### Problem description
From the entries that follow, copy exactly the lines beginning at the line holding "- POSTGRES_USER" and continuing through the line holding "- To allow users".

### Plain-text document sources
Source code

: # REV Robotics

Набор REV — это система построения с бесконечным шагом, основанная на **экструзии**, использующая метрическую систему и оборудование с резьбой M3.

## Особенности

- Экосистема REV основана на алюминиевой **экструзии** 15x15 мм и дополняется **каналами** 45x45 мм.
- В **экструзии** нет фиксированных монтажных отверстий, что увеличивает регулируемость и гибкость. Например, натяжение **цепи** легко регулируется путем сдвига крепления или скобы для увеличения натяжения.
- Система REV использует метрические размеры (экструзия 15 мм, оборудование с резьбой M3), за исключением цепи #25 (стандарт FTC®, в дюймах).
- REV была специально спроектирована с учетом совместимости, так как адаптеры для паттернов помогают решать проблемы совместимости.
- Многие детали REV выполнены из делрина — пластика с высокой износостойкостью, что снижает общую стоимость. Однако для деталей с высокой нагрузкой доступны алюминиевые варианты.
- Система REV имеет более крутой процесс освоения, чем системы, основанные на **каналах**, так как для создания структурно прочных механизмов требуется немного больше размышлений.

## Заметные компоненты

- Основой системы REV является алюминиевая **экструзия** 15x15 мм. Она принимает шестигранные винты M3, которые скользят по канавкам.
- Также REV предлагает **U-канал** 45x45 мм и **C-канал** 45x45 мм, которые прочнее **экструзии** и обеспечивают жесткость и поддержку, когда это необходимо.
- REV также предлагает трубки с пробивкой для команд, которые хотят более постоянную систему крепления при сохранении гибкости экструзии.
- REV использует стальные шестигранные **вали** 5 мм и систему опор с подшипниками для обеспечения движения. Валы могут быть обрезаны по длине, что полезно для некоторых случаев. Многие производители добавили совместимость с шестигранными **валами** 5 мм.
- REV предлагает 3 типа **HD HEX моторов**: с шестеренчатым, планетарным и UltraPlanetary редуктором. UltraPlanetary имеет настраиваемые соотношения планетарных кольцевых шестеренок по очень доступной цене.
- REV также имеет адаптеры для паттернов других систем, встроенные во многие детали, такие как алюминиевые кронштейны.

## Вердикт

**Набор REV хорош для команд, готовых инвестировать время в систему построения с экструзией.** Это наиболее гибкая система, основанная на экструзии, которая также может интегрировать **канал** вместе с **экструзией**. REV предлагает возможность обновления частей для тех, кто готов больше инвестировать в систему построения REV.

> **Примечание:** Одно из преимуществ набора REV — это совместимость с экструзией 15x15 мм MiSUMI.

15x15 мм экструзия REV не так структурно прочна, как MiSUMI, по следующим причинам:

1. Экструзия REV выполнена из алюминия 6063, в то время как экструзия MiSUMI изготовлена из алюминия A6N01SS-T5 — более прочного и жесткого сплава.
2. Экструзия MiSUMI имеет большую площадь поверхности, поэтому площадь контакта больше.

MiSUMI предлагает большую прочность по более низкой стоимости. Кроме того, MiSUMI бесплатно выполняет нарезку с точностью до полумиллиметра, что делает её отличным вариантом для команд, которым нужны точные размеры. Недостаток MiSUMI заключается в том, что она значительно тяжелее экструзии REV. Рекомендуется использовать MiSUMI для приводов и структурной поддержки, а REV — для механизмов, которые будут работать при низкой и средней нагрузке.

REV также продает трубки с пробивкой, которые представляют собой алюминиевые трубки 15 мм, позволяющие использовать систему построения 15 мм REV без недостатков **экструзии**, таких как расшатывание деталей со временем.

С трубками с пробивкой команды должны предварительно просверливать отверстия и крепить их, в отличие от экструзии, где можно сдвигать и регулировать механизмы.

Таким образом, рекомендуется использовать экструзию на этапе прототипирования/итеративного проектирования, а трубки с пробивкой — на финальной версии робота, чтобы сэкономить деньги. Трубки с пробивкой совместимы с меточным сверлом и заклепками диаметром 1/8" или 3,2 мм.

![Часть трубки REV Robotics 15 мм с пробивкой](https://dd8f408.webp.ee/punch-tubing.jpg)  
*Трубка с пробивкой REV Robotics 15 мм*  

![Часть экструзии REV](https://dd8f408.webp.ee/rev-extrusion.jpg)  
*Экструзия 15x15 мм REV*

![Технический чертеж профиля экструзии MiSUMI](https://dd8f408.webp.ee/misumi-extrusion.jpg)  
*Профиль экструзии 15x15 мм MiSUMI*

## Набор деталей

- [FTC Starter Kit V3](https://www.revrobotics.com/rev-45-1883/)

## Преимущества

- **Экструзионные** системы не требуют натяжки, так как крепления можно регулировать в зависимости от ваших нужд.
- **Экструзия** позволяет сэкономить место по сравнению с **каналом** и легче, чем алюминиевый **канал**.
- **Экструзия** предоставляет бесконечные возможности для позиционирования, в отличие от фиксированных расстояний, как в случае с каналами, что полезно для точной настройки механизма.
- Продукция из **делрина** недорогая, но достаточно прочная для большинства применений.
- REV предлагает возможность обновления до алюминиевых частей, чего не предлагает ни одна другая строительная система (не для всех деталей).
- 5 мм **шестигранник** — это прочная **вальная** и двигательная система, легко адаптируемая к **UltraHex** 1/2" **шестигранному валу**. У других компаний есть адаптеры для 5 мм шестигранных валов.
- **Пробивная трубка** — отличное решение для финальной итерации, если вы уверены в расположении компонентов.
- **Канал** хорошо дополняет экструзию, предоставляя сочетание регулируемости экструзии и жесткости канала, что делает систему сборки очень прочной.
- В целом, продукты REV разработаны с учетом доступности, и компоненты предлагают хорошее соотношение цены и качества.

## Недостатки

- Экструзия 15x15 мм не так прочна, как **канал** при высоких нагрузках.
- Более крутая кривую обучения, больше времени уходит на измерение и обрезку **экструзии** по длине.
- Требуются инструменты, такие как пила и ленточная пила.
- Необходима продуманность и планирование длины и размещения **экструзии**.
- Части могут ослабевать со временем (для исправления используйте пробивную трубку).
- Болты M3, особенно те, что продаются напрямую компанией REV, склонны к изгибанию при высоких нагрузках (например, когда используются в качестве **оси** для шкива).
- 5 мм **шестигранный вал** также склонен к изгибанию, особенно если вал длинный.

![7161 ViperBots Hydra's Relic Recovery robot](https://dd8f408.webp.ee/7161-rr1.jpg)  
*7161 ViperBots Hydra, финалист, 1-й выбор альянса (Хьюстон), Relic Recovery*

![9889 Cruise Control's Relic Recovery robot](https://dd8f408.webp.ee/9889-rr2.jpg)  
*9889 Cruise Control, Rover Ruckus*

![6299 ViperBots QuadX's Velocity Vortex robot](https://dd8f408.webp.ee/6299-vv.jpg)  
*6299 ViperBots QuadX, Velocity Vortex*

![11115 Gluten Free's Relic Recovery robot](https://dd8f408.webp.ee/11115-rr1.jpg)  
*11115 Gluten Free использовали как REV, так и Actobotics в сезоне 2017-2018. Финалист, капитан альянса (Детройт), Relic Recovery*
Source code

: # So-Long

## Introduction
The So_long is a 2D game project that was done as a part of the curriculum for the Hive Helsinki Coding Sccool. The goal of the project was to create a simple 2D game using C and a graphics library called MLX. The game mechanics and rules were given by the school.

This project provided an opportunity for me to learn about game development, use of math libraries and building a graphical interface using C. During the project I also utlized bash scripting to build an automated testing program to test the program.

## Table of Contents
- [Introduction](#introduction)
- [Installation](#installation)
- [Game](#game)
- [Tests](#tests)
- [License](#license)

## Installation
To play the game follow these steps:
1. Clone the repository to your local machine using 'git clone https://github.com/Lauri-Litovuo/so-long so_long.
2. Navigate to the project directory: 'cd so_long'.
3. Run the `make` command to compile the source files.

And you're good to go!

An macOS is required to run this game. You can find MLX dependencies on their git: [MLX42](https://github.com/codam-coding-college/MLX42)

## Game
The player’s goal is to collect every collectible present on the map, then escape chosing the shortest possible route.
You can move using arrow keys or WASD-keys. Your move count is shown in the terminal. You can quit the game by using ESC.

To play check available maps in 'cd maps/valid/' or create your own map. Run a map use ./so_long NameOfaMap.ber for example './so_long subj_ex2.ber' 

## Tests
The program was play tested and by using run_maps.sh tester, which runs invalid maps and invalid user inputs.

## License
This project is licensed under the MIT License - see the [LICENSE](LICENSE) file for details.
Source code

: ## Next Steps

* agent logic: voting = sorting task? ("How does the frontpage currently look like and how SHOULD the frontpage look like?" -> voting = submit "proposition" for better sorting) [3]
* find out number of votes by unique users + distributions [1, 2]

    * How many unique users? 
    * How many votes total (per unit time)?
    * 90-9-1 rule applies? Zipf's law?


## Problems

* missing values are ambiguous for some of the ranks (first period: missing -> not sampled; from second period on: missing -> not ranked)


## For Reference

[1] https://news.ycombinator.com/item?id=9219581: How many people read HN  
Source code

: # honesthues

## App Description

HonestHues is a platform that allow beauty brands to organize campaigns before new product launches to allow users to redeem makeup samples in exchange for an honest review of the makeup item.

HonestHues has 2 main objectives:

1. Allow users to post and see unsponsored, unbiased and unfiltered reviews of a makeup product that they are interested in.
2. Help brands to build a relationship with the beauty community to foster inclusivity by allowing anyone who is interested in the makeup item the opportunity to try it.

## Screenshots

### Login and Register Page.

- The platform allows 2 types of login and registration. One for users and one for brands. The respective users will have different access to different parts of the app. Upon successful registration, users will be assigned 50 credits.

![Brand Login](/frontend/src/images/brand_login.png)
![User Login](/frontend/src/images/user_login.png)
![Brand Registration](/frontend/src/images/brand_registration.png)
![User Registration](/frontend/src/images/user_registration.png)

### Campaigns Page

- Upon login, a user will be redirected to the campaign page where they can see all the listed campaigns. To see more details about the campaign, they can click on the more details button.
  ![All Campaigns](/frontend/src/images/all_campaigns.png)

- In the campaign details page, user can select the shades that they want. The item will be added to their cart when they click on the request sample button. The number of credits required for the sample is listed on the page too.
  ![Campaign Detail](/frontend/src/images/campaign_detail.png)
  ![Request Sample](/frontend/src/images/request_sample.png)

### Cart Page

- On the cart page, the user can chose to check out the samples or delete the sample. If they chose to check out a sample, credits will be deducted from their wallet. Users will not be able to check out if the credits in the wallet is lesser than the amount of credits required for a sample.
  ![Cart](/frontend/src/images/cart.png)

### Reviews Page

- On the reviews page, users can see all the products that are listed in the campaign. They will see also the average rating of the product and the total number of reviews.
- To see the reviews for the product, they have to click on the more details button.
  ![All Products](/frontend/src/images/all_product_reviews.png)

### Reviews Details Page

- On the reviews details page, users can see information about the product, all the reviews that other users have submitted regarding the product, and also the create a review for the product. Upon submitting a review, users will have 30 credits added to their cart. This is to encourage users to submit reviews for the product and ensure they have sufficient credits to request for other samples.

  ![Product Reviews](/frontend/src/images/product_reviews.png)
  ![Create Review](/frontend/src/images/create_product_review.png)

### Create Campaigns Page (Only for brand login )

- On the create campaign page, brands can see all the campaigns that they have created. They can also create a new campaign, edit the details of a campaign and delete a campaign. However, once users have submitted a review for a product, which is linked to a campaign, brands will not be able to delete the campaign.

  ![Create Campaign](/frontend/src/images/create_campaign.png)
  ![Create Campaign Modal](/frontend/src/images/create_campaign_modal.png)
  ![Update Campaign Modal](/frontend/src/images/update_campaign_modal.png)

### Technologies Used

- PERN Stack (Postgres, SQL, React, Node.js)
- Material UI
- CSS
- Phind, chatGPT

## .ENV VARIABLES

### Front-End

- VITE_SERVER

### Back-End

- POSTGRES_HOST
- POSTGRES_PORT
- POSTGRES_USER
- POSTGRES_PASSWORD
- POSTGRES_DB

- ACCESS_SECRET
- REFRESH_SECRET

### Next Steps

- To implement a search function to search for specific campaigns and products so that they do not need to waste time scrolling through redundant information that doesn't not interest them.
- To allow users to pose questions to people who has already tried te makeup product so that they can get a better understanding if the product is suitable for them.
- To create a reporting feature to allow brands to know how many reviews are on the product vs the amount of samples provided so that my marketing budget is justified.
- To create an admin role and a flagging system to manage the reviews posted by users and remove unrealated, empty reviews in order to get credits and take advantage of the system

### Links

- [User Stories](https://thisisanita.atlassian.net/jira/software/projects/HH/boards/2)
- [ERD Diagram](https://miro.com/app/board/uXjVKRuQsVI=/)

### Result of the exercise
- POSTGRES_USER
- POSTGRES_PASSWORD
- POSTGRES_DB

- ACCESS_SECRET
- REFRESH_SECRET

### Next Steps

- To implement a search function to search for specific campaigns and products so that they do not need to waste time scrolling through redundant information that doesn't not interest them.
- To allow users to pose questions to people who has already tried te makeup product so that they can get a better understanding if the product is suitable for them.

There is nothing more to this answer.